> **How to complete this task**:
Your answer is the lines below, exactly, from the one that contains "모든 글은 표준어로 작성되고, 요청이 있을 경우에만 비표준어를 사용합니다" through the one that contains "14, they will", both included.

Dataset records
═══

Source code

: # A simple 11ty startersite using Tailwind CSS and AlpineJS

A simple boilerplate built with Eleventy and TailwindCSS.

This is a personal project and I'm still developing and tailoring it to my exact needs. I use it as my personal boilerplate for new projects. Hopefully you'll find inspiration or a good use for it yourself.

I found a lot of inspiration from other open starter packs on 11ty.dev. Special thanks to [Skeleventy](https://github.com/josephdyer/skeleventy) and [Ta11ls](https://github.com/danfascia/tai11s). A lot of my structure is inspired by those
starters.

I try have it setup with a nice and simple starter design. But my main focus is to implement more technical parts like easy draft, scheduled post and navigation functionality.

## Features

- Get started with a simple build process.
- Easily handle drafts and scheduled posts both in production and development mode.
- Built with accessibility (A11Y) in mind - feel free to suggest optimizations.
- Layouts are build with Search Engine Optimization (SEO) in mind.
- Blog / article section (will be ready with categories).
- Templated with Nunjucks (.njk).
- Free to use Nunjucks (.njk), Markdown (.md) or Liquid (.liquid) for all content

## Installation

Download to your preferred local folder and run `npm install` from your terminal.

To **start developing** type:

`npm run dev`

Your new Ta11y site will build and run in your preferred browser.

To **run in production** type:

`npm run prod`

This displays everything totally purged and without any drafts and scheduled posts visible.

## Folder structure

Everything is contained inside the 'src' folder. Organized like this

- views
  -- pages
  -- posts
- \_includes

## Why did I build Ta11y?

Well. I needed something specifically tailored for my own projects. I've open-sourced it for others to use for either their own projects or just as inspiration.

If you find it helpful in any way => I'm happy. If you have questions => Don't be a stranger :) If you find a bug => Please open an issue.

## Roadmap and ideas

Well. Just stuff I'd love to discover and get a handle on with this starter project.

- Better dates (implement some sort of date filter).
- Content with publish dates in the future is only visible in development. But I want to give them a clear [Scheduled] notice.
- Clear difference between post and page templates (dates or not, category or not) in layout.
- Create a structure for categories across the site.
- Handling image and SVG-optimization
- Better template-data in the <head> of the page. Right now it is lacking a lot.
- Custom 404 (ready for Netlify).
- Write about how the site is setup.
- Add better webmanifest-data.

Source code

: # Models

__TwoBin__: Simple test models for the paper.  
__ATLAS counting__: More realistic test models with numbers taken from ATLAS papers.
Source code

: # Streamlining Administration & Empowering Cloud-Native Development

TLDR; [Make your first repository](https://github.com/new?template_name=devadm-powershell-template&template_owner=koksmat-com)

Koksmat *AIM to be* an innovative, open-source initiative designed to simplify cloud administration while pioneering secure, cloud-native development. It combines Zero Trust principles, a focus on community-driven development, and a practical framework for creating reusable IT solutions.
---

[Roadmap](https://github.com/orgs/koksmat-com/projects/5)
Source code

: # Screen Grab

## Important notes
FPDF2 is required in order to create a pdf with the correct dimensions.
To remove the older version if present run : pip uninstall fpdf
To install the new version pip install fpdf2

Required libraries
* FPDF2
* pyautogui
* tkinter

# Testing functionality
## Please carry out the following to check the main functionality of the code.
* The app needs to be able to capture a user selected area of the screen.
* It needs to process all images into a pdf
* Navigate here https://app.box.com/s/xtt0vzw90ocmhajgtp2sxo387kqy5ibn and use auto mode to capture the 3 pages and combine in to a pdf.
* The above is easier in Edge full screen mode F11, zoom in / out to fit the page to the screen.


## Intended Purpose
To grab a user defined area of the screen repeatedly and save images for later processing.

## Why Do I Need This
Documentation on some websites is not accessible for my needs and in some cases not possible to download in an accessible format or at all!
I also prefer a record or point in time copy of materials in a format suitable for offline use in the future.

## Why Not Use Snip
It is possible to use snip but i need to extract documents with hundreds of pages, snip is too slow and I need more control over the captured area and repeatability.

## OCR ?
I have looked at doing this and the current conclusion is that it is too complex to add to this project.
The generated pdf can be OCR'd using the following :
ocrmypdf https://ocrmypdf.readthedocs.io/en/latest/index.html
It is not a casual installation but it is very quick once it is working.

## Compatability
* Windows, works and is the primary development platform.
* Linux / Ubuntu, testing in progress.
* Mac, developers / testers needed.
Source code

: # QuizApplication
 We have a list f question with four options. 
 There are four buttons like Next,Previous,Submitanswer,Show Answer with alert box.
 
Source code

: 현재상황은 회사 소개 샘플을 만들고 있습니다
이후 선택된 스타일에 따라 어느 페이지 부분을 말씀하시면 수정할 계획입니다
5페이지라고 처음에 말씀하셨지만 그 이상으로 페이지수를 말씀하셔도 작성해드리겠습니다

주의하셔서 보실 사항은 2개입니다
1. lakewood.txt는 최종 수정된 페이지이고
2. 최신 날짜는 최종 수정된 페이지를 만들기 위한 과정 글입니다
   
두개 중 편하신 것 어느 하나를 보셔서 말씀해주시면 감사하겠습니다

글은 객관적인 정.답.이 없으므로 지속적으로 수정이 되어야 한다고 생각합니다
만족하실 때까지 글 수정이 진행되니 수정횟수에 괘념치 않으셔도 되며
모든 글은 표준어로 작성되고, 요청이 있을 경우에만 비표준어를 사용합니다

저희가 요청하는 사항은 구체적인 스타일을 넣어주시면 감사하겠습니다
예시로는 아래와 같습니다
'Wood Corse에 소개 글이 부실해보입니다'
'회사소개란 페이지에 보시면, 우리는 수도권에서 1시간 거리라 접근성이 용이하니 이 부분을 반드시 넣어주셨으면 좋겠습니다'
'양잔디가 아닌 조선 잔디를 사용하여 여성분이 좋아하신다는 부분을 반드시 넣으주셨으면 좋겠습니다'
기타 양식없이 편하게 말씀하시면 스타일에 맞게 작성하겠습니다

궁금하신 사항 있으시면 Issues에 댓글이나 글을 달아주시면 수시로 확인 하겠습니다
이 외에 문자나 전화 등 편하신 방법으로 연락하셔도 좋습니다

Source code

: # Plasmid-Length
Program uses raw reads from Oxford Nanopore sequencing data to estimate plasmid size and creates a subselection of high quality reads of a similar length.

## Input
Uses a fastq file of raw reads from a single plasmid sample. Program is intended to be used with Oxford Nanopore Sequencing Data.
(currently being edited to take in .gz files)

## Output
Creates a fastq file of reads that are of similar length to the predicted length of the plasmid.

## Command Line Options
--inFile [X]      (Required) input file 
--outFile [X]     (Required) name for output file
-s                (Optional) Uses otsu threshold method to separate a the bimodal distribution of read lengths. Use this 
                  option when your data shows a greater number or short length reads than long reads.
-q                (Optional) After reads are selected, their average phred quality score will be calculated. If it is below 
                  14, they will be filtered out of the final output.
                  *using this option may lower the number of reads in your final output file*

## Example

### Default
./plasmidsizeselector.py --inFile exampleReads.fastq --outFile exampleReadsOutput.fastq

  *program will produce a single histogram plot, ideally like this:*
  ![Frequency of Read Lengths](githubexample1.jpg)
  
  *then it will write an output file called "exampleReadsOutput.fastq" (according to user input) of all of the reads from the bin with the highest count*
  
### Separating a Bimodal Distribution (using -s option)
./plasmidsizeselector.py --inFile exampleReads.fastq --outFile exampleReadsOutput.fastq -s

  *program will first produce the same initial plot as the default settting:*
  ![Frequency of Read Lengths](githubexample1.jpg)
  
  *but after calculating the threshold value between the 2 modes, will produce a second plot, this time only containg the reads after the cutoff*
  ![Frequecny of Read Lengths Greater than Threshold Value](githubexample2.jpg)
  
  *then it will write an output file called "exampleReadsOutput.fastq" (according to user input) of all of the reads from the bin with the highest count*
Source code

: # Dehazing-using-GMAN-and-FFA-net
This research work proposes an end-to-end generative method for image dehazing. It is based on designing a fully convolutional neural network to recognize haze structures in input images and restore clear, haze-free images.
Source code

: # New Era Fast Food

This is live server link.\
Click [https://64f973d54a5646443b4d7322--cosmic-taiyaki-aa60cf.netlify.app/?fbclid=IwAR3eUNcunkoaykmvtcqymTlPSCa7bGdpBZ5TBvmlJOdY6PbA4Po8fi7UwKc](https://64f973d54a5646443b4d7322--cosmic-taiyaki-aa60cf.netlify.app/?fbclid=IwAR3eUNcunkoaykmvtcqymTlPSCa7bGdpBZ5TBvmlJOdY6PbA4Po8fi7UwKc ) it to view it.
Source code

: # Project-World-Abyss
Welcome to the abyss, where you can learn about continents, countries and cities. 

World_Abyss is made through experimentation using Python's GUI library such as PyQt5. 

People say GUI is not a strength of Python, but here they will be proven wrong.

═══

> **Solution for this problem**:
모든 글은 표준어로 작성되고, 요청이 있을 경우에만 비표준어를 사용합니다

저희가 요청하는 사항은 구체적인 스타일을 넣어주시면 감사하겠습니다
예시로는 아래와 같습니다
'Wood Corse에 소개 글이 부실해보입니다'
'회사소개란 페이지에 보시면, 우리는 수도권에서 1시간 거리라 접근성이 용이하니 이 부분을 반드시 넣어주셨으면 좋겠습니다'
'양잔디가 아닌 조선 잔디를 사용하여 여성분이 좋아하신다는 부분을 반드시 넣으주셨으면 좋겠습니다'
기타 양식없이 편하게 말씀하시면 스타일에 맞게 작성하겠습니다

궁금하신 사항 있으시면 Issues에 댓글이나 글을 달아주시면 수시로 확인 하겠습니다
이 외에 문자나 전화 등 편하신 방법으로 연락하셔도 좋습니다

Source code

: # Plasmid-Length
Program uses raw reads from Oxford Nanopore sequencing data to estimate plasmid size and creates a subselection of high quality reads of a similar length.

## Input
Uses a fastq file of raw reads from a single plasmid sample. Program is intended to be used with Oxford Nanopore Sequencing Data.
(currently being edited to take in .gz files)

## Output
Creates a fastq file of reads that are of similar length to the predicted length of the plasmid.

## Command Line Options
--inFile [X]      (Required) input file 
--outFile [X]     (Required) name for output file
-s                (Optional) Uses otsu threshold method to separate a the bimodal distribution of read lengths. Use this 
                  option when your data shows a greater number or short length reads than long reads.
-q                (Optional) After reads are selected, their average phred quality score will be calculated. If it is below 
                  14, they will be filtered out of the final output.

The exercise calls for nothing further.